** Opening INPUT DATA block **

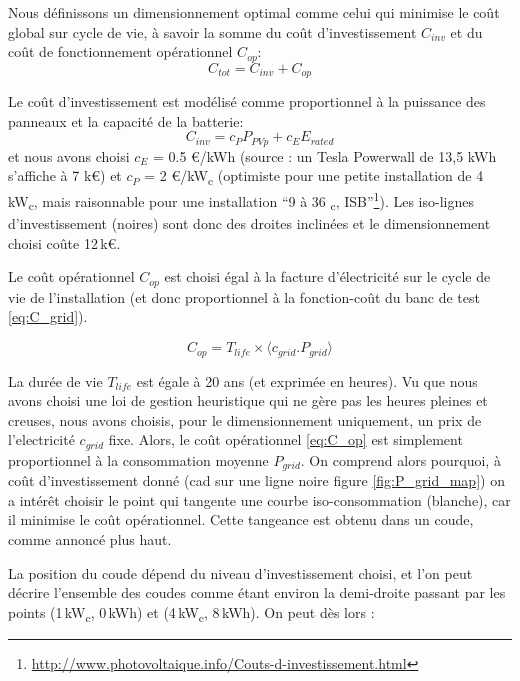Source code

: \documentclass[a4paper,10pt,twocolumn]{article}
\providecommand{\avg}[1]{\langle#1\rangle}
\newcommand\sub[1]{\textsubscript{#1}}
\begin{document}
Nous définissons un dimensionnement optimal comme celui qui minimise le coût global sur cycle de vie,
à savoir la somme du coût d'investissement $C_{inv}$
et du coût de fonctionnement opérationnel $C_{op}$:
%
\begin{equation} \label{eq:C_tot}
  C_{tot} = C_{inv} + C_{op}
\end{equation}


Le coût d'investissement est modélisé comme proportionnel à la puissance
des panneaux et la capacité de la batterie:
%
\begin{equation} \label{eq:C_inv}
  C_{inv} = c_P P_{PVp} + c_E E_{rated}
\end{equation} 
et nous avons choisi $c_E$ = 0.5 €/kWh (source : un Tesla Powerwall de 13,5 kWh s'affiche à 7 k€)
et $c_P$ = 2 €/kW\sub{c} (optimiste pour une petite installation de 4 kW\sub{c},
mais raisonnable pour une installation ``9 à 36 \sub{c}, ISB''\footnote{\url{http://www.photovoltaique.info/Couts-d-investissement.html}}).
Les iso-lignes d'investissement (noires) sont donc des droites inclinées
et le dimensionnement choisi coûte 12\,k€.

Le coût opérationnel $C_{op}$ est choisi égal à la facture d'électricité
sur le cycle de vie de l'installation (et donc proportionnel à la fonction-coût
du banc de test \eqref{eq:C_grid}).

\begin{equation} \label{eq:C_op}
  C_{op} = T_{life} \times \avg{c_{grid}.P_{grid} }
\end{equation} 

La durée de vie $T_{life}$ est égale à 20 ans (et exprimée en heures).
Vu que nous avons choisi une loi de gestion heuristique qui ne gère pas les heures pleines et creuses,
nous avons choisis, pour le dimensionnement uniquement, un prix de l'electricité $c_{grid}$ fixe.
Alors, le coût opérationnel \eqref{eq:C_op} est simplement proportionnel à
la consommation moyenne $P_{grid}$.
On comprend alors pourquoi, à coût d'investissement donné (cad sur une ligne noire figure \ref{fig:P_grid_map})
on a intérêt choisir le point qui tangente une courbe iso-consommation (blanche),
car il minimise le coût opérationnel. Cette tangeance est obtenu dans un coude, comme annoncé plus haut.

La position du coude dépend du niveau d'investissement choisi,
et l'on peut décrire l'ensemble des coudes comme étant environ la demi-droite
passant par les points (1\,kW\sub{c}, 0\,kWh) et (4\,kW\sub{c}, 8\,kWh).
On peut dès lors :
\end{document}
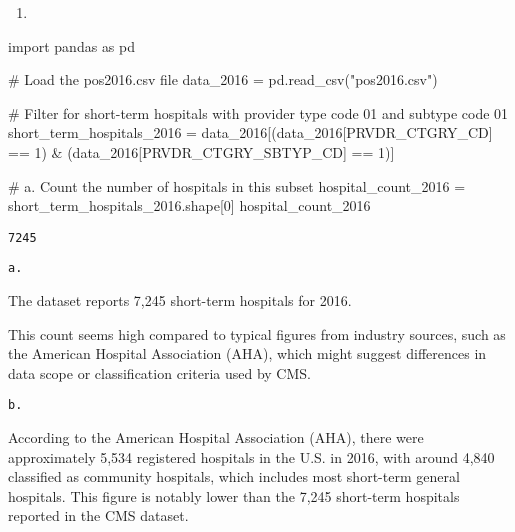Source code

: \documentclass[
  letterpaper,
  DIV=11,
  numbers=noendperiod]{scrartcl}
\newenvironment{Shaded}{\begin{snugshade}}{\end{snugshade}}
\newcommand{\CommentTok}[1]{\textcolor[rgb]{0.37,0.37,0.37}{#1}}
\newcommand{\DecValTok}[1]{\textcolor[rgb]{0.68,0.00,0.00}{#1}}
\newcommand{\ImportTok}[1]{\textcolor[rgb]{0.00,0.46,0.62}{#1}}
\newcommand{\NormalTok}[1]{\textcolor[rgb]{0.00,0.23,0.31}{#1}}
\newcommand{\OperatorTok}[1]{\textcolor[rgb]{0.37,0.37,0.37}{#1}}
\newcommand{\StringTok}[1]{\textcolor[rgb]{0.13,0.47,0.30}{#1}}
\providecommand{\tightlist}{%
  \setlength{\itemsep}{0pt}\setlength{\parskip}{0pt}}\usepackage{longtable,booktabs,array}
\begin{document}
\begin{enumerate}
\def\labelenumi{\arabic{enumi}.}
\setcounter{enumi}{1}
\tightlist
\item
\end{enumerate}

\begin{Shaded}
\begin{Highlighting}[]
\ImportTok{import}\NormalTok{ pandas }\ImportTok{as}\NormalTok{ pd}

\CommentTok{\# Load the pos2016.csv file}
\NormalTok{data\_2016 }\OperatorTok{=}\NormalTok{ pd.read\_csv(}\StringTok{"pos2016.csv"}\NormalTok{)}

\CommentTok{\# Filter for short{-}term hospitals with provider type code 01 and subtype code 01}
\NormalTok{short\_term\_hospitals\_2016 }\OperatorTok{=}\NormalTok{ data\_2016[(data\_2016[}\StringTok{\textquotesingle{}PRVDR\_CTGRY\_CD\textquotesingle{}}\NormalTok{] }\OperatorTok{==} \DecValTok{1}\NormalTok{) }\OperatorTok{\&}\NormalTok{ (data\_2016[}\StringTok{\textquotesingle{}PRVDR\_CTGRY\_SBTYP\_CD\textquotesingle{}}\NormalTok{] }\OperatorTok{==} \DecValTok{1}\NormalTok{)]}

\CommentTok{\# a. Count the number of hospitals in this subset}
\NormalTok{hospital\_count\_2016 }\OperatorTok{=}\NormalTok{ short\_term\_hospitals\_2016.shape[}\DecValTok{0}\NormalTok{]}
\NormalTok{hospital\_count\_2016}
\end{Highlighting}
\end{Shaded}

\begin{verbatim}
7245
\end{verbatim}

\begin{verbatim}
a.
\end{verbatim}

The dataset reports 7,245 short-term hospitals for 2016.

This count seems high compared to typical figures from industry sources,
such as the American Hospital Association (AHA), which might suggest
differences in data scope or classification criteria used by CMS.

\begin{verbatim}
b.
\end{verbatim}

According to the American Hospital Association (AHA), there were
approximately 5,534 registered hospitals in the U.S. in 2016, with
around 4,840 classified as community hospitals, which includes most
short-term general hospitals. This figure is notably lower than the
7,245 short-term hospitals reported in the CMS dataset.
\end{document}
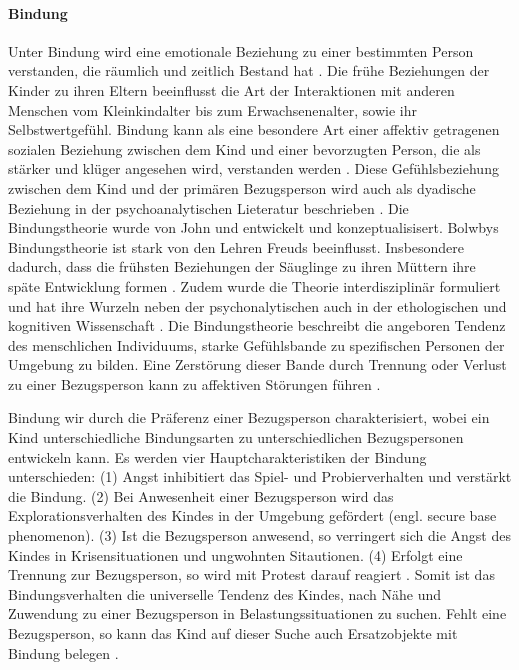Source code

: \paragraph{Bindung}\label{par:Bindung}
Unter Bindung wird eine emotionale Beziehung zu einer bestimmten Person verstanden, die räumlich und zeitlich Bestand hat \cite[S.~585ff]{Siegler2008}. Die frühe Beziehungen der Kinder zu ihren Eltern beeinflusst die Art der Interaktionen mit anderen Menschen vom Kleinkindalter bis zum Erwachsenenalter, sowie ihr Selbstwertgefühl. Bindung kann als eine besondere Art einer affektiv getragenen sozialen Beziehung zwischen dem Kind und einer bevorzugten Person, die als stärker und klüger angesehen wird, verstanden werden \cite{Biringen1994}. Diese Gefühlsbeziehung zwischen dem Kind und der primären Bezugsperson wird auch als dyadische Beziehung in der psychoanalytischen Lieteratur beschrieben \cite{Resch1999}. Die Bindungstheorie wurde von John  und  entwickelt und konzeptualisisert. Bolwbys Bindungstheorie ist stark von den Lehren Freuds beeinflusst. Insbesondere dadurch, dass die frühsten Beziehungen der Säuglinge zu ihren Müttern ihre späte Entwicklung formen \cite{Siegler2008}. Zudem wurde die Theorie interdisziplinär formuliert und hat ihre Wurzeln neben der psychonalytischen auch in der ethologischen und kognitiven Wissenschaft \cite{Resch1999}. Die Bindungstheorie beschreibt die angeboren Tendenz des menschlichen Individuums, starke Gefühlsbande zu spezifischen Personen der Umgebung zu bilden. Eine Zerstörung dieser Bande durch Trennung oder Verlust zu einer Bezugsperson kann zu affektiven Störungen führen \cite{Resch1999}. 

Bindung wir durch die Präferenz einer Bezugsperson charakterisiert, wobei ein Kind unterschiedliche Bindungsarten zu unterschiedlichen Bezugspersonen entwickeln kann. Es werden vier Hauptcharakteristiken der Bindung unterschieden: (1) Angst inhibitiert das Spiel- und Probierverhalten und verstärkt die Bindung. (2) Bei Anwesenheit einer Bezugsperson wird das Explorationsverhalten des Kindes in der Umgebung gefördert (engl. secure base phenomenon). (3) Ist die Bezugsperson anwesend, so verringert sich die Angst des Kindes in Krisensituationen und ungwohnten Sitautionen. (4) Erfolgt eine Trennung zur Bezugsperson, so wird mit Protest darauf reagiert \cite{Resch1999}. Somit ist das Bindungsverhalten die universelle Tendenz des Kindes, nach Nähe und Zuwendung zu einer Bezugsperson in Belastungssituationen zu suchen. Fehlt eine Bezugsperson, so kann das Kind auf dieser Suche auch Ersatzobjekte mit Bindung belegen \cite{Resch1999}.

** Closing INPUT DATA block **

▶ [YOUR GOAL]:
Reproduce the material above from its first line through the line containing "Nous définissons un", both ends included, and skip every picture.

▶ [OUTPUT BELOW]:
Source code

: \documentclass[a4paper,10pt,twocolumn]{article}
\providecommand{\avg}[1]{\langle#1\rangle}
\newcommand\sub[1]{\textsubscript{#1}}
\begin{document}
Nous définissons un dimensionnement optimal comme celui qui minimise le coût global sur cycle de vie,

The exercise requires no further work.